Revenue in the first half is expected to be ahead of last year but Grocery profit in the first half will be substantially lower. This is driven by the cost of restructuring at George Weston Foods in Australia and at Allied Bakeries in the UK, and by margin declines at Allied Bakeries and higher than expected costs of operating the Castlemaine meat factory in Australia.
Twinings Ovaltine continued to perform very well with good growth for tea in the US and for Ovaltine in developing markets. The UK grocery businesses of Silver Spoon, Westmill Foods, Jordans Ryvita and AB World Foods traded in line with expectations and generated profit in the first half similar to last year.
In Allied Bakeries, Kingsmill achieved revenue growth but strong competition, driven by a high level of promotion, affected margins. The business has continued to invest, notably with a new bread line at the Stockport bakery. A rationalisation charge has been made for the closure of two smaller bakeries and the cost of further overhead reduction.

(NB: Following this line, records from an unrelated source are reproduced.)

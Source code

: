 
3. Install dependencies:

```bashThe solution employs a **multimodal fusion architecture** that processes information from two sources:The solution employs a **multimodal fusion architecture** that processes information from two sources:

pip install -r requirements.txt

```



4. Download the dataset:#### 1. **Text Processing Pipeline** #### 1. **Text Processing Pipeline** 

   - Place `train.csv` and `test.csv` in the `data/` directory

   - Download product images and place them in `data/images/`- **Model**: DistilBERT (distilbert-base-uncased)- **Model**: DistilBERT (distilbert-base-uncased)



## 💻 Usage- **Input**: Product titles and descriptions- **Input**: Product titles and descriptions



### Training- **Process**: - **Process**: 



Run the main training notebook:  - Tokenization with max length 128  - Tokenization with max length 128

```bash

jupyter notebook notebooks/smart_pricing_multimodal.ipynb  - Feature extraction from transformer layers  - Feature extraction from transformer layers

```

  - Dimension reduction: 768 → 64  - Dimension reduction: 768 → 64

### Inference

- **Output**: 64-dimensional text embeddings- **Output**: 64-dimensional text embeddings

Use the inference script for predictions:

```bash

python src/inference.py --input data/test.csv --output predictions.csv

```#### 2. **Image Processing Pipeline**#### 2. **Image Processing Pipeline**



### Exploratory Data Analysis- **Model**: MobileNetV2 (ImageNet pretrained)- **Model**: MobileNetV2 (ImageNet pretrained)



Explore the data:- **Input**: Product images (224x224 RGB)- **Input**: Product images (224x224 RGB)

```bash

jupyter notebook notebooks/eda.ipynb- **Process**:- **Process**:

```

Trading remained difficult for George Weston Foods although recently they have seen some improvement in the Tip Top bread business. Although revenue in the period is expected to be only marginally lower than last year, the costs of operating the new Castlemaine meat factory remained too high but progress continued to be made in improving productivity. The half year result will also include a provision for the costs of reducing overheads and restructuring the business.
Revenue at ACH will be level with last year with oils pricing reflecting easing corn oil costs, and spice volumes affected by high price levels and customer promotion of private label.
Although revenue in the first half is expected to be ahead of last year, the difficulties experienced by the yeast and bakery ingredients business, particularly in last year’s second half, continued this year. Raw material cost increases and a highly competitive trading environment in many of their markets led to considerable pressure on margins and a much lower operating profit. Progress was made in improving productivity at the yeast extracts factory in Harbin, China which, combined with growth in enzymes, delivered a profit improvement at ABF Ingredients.